110 à 120 femmes meurent chaque année, victimes de leurs conjoints ou ex-conjoints. Dans deux tiers des cas, aucune violence précédant ces meurtres n'avait été signalée. Depuis l'an dernier, la journaliste Titou Lecoq recense méthodiquement pour le site Internet de Libération ces meurtres de femmes, pour susciter dans l'opinion publique une réelle prise de conscience quant à leur terrible récurrence.
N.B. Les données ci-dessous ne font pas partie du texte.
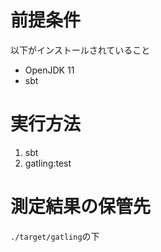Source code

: # 前提条件
以下がインストールされていること
* OpenJDK 11
* sbt 

# 実行方法
1. sbt
2. gatling:test

# 測定結果の保管先
`./target/gatling`の下
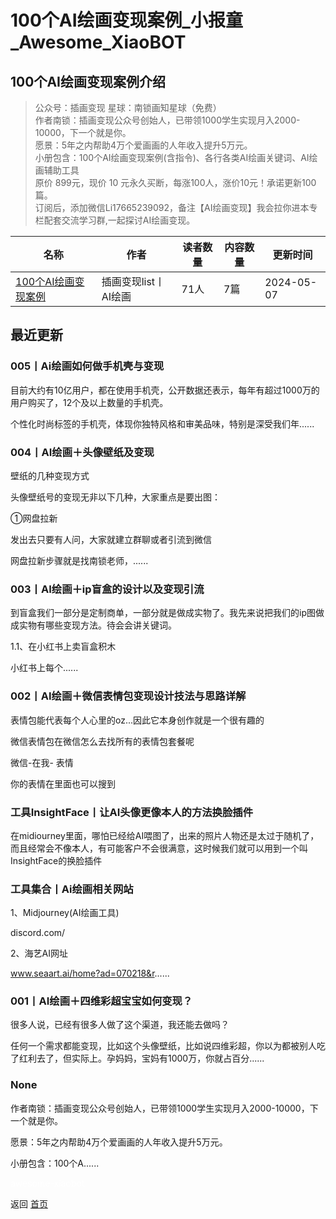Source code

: # 100个AI绘画变现案例_小报童_Awesome_XiaoBOT

## 100个AI绘画变现案例介绍
> 公众号：插画变现 星球：南锁画知星球（免费）    
作者南锁：插画变现公众号创始人，已带领1000学生实现月入2000-10000，下一个就是你。    
愿景：5年之内帮助4万个爱画画的人年收入提升5万元。    
小册包含：100个AI绘画变现案例(含指令)、各行各类AI绘画关键词、AI绘画辅助工具    
原价 899元，现价 10 元永久买断，每涨100人，涨价10元！承诺更新100篇。    
订阅后，添加微信Li17665239092，备注【AI绘画变现】我会拉你进本专栏配套交流学习群,一起探讨AI绘画变现。  
  


|名称|作者|读者数量|内容数量|更新时间|
|---|---|---|---|---|
|[100个AI绘画变现案例](https://xiaobot.net/p/Li17665239092?refer=0b133df9-27dc-423b-8101-639049001c13)|插画变现list丨AI绘画|71人|7篇|2024-05-07|

## 最近更新
### 005丨Ai绘画如何做手机壳与变现

目前大约有10亿用户，都在使用手机壳，公开数据还表示，每年有超过1000万的用户购买了，12个及以上数量的手机壳。

个性化时尚标签的手机壳，体现你独特风格和审美品味，特别是深受我们年......

### 004丨AI绘画＋头像壁纸及变现

壁纸的几种变现方式

头像壁纸号的变现无非以下几种，大家重点是要出图：

①网盘拉新

发出去只要有人问，大家就建立群聊或者引流到微信

网盘拉新步骤就是找南锁老师，......

### 003丨AI绘画＋ip盲盒的设计以及变现引流

到盲盒我们一部分是定制商单，一部分就是做成实物了。我先来说把我们的ip图做成实物有哪些变现方法。待会会讲关键词。

1.1、在小红书上卖盲盒积木

小红书上每个......

### 002丨AI绘画＋微信表情包变现设计技法与思路详解

表情包能代表每个人心里的oz...因此它本身创作就是一个很有趣的

微信表情包在微信怎么去找所有的表情包套餐呢

微信-在我- 表情

你的表情在里面也可以搜到

### 工具InsightFace丨让AI头像更像本人的方法换脸插件

在midiourney里面，哪怕已经给AI喂图了，出来的照片人物还是太过于随机了，而且经常会不像本人，有可能客户不会很满意，这时候我们就可以用到一个叫InsightFace的换脸插件

### 工具集合丨Ai绘画相关网站

1、Midjourney(AI绘画工具)

discord.com/

2、海艺AI网址

www.seaart.ai/home?ad=070218&r......

### 001丨AI绘画＋四维彩超宝宝如何变现？

很多人说，已经有很多人做了这个渠道，我还能去做吗？

任何一个需求都能变现，比如这个头像壁纸，比如说四维彩超，你以为都被别人吃了红利去了，但实际上。孕妈妈，宝妈有1000万，你就占百分......

### None

作者南锁：插画变现公众号创始人，已带领1000学生实现月入2000-10000，下一个就是你。

愿景：5年之内帮助4万个爱画画的人年收入提升5万元。

小册包含：100个A......


<a href="https://github.com/Reno9527/awesome-xiaobot" style="color: white; text-decoration: none;">awesome-xiaobot</a>

返回 [首页](../README.md)
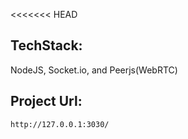 <<<<<<< HEAD
## TechStack:

NodeJS, Socket.io, and Peerjs(WebRTC)

## Project Url:

`http://127.0.0.1:3030/` 





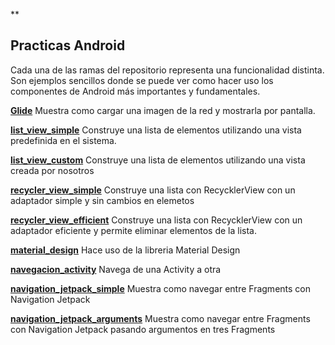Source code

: **

## Practicas Android

Cada una de las ramas del repositorio representa una funcionalidad distinta.
Son ejemplos sencillos donde se puede ver como hacer uso  los componentes de Android más importantes y fundamentales.

[**Glide**](https://github.com/bufolab/practica1/tree/glide)
Muestra como cargar una imagen de la red y mostrarla por pantalla.

[**list_view_simple**](https://github.com/bufolab/practica1/tree/list_view_simple)
Construye una lista de elementos utilizando una vista predefinida en el sistema.

[**list_view_custom**](https://github.com/bufolab/practica1/tree/list_view_custom)
Construye una lista de elementos utilizando una vista creada por nosotros

[**recycler_view_simple**](https://github.com/bufolab/practica1/tree/recycler_view_simple)
Construye una lista con RecycklerView con un adaptador simple y sin cambios en elemetos

[**recycler_view_efficient**](https://github.com/bufolab/practica1/tree/recycler_view_efficient)
Construye una lista con RecycklerView con un adaptador eficiente y permite eliminar elementos de la lista.

[**material_design**](https://github.com/bufolab/practica1/tree/material_design)
Hace uso de la libreria Material Design

[**navegacion_activity**](https://github.com/bufolab/practica1/tree/navigation_activity)
Navega de una Activity a otra

[**navigation_jetpack_simple**](https://github.com/bufolab/practica1/tree/navigation_jetpack_simple)
Muestra como navegar entre Fragments con Navigation Jetpack

[**navigation_jetpack_arguments**](https://github.com/bufolab/practica1/tree/navigation_jetpack_arguments)
Muestra como navegar entre Fragments con Navigation Jetpack pasando argumentos en tres Fragments

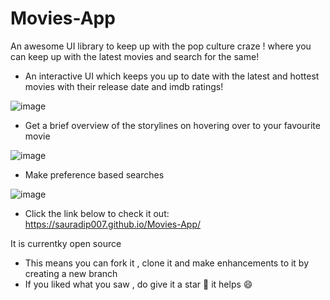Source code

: # Movies-App
An awesome UI library to keep up with the pop culture craze ! where you can keep up with the latest movies and search for the same!
- An interactive UI which keeps you up to date with the latest and hottest movies with their release date and imdb ratings!

![image](https://user-images.githubusercontent.com/71842251/155231944-08513280-7a9c-4ead-bd6e-fb333f639be9.png)

- Get a brief overview of the storylines on hovering over to your favourite movie

![image](https://user-images.githubusercontent.com/71842251/155232079-158c80a5-90b6-4c47-91e7-8321d9382956.png)

- Make preference based searches

![image](https://user-images.githubusercontent.com/71842251/155232163-0a97d027-75e4-4d99-9fde-cf5ff94468d8.png)

- Click the link below to check it out:
https://sauradip007.github.io/Movies-App/

It is currentky open source
- This means you can fork it , clone it and make enhancements to it by creating a new branch
- If you liked what you saw , do give it a star 🌟 it helps 😄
Des "féminicides", pas de simples faits divers. Ces meurtres, elle les qualifie volontairement de "féminicides", pour mettre en évidence "un phénomène de société". "'Féminicide' n'est pas un terme juridique. Mais dans le traitement journalistique, ce terme permet de mettre en valeur le fait qu'il y a un point commun entre toutes ces histoires. Ce ne sont pas des faits divers. Quand on fait toute la liste, on retrouve des hommes qui considèrent que ces femmes leur appartiennent, et qu'ils ont une espèce de droit de vie et de mort sur elle. Le terme 'féminicide' rappelle un rapport de domination entre les hommes et les femmes, dans sa forme la plus extrême", fait valoir Titiou Lecoq dans la Matinale d'Europe 1 mercredi matin.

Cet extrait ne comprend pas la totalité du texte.